A question that is often asked in business is, "What is the difference between managers and leaders?" It's an important question because the role of the manager as an agent of change has never been more important to business performance and a company's ability to adapt.
Following are five factors that foster manager-leaders:
The company rewards leadership. Many companies reward achieving targets over teamwork or decreasing costs over customer satisfaction or employee engagement — goals that adhere to the conventional meaning of a manager's role: to control performance, direct staff, find the resources, and deliver results.
In these companies, the workplace doesn't reward leadership. It rewards conformity and, as a result, creates highly stressed managers and passive employees who wait to be told what to do.
In this kind of environment, some managers pass the panic and pressure to perform directly onto staff as a command. As a result, the primary focus is on self-preservation as the managers look out for themselves (who wouldn't?) and try to do the best for their staff, before the toll of the stress takes over. Naturally lousy managers advance because the rewards support poor leadership.
Managers are willing to break free from the status quo. You won't hear one say, "This is the way we've always done it!" as a reason to not listen to new ideas or to overlook new opportunities. Sticking to the status quo while the world — and workplaces — is changing is high risk.
Managers who believe that conforming to the norm is a viable management strategy have been successfully trained to be passive; they wait to be told, and leadership is out of reach.
Managers actively facilitate leadership development by giving control away. They actively give control away to staff by asking them for solutions and asking them to actively lead and find answers to problems that arise. In this environment, all staff see themselves as actively responsible and accountable for sustaining performance without needing to be told how to do.

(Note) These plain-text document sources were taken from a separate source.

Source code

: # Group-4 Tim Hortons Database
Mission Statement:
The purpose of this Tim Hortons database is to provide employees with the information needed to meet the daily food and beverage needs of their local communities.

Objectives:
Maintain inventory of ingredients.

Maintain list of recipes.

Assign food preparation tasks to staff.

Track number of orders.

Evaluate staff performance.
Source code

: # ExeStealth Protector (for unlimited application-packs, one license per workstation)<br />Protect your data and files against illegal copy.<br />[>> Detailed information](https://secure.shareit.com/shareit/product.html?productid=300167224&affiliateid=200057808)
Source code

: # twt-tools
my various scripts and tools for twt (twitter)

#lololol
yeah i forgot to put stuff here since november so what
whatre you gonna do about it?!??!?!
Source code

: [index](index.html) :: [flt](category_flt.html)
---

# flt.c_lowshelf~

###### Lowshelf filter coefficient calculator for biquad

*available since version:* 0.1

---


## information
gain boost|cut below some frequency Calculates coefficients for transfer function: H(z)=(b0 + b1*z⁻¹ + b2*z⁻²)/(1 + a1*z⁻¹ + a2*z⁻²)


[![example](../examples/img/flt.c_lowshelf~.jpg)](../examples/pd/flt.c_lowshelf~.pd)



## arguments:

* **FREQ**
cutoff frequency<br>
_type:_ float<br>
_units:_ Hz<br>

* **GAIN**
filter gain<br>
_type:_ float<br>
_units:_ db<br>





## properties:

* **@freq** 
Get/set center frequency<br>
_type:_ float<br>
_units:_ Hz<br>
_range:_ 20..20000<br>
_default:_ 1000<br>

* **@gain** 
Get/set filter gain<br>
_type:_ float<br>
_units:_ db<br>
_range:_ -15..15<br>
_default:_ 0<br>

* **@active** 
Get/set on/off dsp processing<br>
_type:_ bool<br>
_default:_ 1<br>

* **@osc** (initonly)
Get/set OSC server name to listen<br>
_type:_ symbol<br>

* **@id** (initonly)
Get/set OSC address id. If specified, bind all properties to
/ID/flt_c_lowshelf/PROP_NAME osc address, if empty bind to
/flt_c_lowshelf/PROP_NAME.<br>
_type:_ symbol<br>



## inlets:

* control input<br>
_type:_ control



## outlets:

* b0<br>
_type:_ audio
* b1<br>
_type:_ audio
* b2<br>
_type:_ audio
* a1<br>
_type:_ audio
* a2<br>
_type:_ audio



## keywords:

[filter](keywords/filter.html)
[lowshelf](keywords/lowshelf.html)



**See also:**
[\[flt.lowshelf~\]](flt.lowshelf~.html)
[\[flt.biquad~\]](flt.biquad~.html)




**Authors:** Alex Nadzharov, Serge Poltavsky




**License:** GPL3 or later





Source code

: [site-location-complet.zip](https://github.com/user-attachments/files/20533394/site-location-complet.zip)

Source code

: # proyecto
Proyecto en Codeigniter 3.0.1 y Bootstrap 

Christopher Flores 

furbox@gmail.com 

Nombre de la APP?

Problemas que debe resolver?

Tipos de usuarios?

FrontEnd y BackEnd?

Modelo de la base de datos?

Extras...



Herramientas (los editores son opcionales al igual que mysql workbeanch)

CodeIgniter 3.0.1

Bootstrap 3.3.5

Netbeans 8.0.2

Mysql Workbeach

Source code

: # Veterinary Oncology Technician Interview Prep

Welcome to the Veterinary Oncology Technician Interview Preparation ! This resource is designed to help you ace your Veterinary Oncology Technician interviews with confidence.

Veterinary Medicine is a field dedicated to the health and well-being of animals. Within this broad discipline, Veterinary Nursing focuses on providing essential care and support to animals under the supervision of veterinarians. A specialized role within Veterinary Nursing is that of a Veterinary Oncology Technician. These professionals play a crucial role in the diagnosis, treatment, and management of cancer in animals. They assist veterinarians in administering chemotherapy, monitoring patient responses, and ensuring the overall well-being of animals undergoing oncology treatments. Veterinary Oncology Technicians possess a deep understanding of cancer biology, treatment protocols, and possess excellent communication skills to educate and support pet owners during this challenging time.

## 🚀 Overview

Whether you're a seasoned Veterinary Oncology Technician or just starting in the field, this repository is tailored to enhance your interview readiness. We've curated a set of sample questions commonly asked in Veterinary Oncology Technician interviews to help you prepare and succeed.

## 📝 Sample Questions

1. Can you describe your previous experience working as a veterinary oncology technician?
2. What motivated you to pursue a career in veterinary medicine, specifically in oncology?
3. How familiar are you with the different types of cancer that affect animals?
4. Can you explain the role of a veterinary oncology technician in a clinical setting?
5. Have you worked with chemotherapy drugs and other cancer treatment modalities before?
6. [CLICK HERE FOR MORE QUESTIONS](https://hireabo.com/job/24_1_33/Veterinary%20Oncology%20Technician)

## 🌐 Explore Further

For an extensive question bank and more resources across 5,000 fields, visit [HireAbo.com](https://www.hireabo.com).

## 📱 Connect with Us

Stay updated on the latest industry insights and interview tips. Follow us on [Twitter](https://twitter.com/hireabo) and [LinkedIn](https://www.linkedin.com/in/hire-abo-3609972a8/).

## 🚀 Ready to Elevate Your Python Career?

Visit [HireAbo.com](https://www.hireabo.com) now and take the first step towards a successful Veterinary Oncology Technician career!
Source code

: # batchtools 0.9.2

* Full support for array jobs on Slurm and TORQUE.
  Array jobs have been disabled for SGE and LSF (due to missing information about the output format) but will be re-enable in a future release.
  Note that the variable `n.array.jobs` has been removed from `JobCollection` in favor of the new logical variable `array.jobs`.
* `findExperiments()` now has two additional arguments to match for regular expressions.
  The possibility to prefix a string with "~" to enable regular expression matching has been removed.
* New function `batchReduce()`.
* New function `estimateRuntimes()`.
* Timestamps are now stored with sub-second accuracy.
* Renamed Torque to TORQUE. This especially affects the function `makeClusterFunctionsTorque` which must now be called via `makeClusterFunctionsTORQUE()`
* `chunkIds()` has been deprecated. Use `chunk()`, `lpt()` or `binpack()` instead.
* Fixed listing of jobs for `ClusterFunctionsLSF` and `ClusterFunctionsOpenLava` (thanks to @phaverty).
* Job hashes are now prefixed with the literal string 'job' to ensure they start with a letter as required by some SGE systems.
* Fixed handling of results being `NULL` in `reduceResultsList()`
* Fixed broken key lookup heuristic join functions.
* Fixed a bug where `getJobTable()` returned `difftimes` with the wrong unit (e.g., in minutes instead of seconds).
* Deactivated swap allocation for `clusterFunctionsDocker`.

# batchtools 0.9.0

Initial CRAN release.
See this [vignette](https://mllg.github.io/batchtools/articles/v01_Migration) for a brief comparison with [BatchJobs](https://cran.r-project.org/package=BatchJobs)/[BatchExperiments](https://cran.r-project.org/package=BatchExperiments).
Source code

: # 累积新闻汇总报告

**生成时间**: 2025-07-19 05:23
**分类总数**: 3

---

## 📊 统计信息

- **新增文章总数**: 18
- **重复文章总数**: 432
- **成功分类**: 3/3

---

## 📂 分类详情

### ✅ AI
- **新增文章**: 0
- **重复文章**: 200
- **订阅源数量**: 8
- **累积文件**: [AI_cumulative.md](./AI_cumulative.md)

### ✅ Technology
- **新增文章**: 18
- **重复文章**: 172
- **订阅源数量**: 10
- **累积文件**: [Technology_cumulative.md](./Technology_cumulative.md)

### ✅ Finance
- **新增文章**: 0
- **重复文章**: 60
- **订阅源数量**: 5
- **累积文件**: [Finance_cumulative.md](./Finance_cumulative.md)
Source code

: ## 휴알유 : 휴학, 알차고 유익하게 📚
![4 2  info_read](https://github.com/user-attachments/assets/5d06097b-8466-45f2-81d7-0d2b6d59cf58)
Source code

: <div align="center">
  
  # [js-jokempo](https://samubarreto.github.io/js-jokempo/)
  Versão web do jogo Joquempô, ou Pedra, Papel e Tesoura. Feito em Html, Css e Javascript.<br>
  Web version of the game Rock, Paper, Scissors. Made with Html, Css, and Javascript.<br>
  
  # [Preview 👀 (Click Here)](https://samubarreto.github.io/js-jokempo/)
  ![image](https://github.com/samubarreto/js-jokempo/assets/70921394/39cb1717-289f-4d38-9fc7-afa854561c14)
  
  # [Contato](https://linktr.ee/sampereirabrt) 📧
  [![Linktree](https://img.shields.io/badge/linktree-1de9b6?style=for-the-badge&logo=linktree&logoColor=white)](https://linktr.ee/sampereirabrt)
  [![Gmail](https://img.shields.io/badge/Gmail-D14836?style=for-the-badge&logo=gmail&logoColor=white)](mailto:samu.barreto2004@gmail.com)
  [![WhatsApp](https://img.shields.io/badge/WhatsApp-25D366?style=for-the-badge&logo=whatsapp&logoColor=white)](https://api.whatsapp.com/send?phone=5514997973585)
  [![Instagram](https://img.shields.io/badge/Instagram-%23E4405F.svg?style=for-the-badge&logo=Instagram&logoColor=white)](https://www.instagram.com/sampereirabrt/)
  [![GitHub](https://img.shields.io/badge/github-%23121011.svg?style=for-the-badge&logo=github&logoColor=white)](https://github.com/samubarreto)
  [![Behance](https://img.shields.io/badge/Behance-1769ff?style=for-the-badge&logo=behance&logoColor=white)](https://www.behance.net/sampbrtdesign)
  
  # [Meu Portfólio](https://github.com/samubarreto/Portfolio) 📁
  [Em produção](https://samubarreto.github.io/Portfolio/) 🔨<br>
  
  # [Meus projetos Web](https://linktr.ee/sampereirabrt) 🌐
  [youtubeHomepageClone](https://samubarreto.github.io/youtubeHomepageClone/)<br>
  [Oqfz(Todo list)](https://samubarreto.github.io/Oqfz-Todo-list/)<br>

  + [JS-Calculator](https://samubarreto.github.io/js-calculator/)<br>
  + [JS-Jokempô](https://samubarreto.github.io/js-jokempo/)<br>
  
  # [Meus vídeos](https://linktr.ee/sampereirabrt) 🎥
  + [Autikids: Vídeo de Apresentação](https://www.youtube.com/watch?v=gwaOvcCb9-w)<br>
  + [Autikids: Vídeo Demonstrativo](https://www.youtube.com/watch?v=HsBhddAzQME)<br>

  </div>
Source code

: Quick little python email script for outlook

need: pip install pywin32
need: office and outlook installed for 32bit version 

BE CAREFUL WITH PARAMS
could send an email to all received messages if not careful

Initiative is rewarded. Shared understanding of the goals is enough to ignite collaboration. The manager steps out of the way so that team members can use their expertise to advantage.
Managers ask questions long before reaching conclusions. As a result, employees don't expect the boss to have all the answers; instead they can participate in creating solutions.
Rather than feed their ego's need to feel important, managers reward employees for taking the initiative. Then, collectively, the team steps back to celebrate the results.
Managing change in business requires managers who lead and engage the leadership skills and creative contribution of their staff. As business realizes how creating great places to work positively impacts the bottom line, managers who act as leaders become important change agents.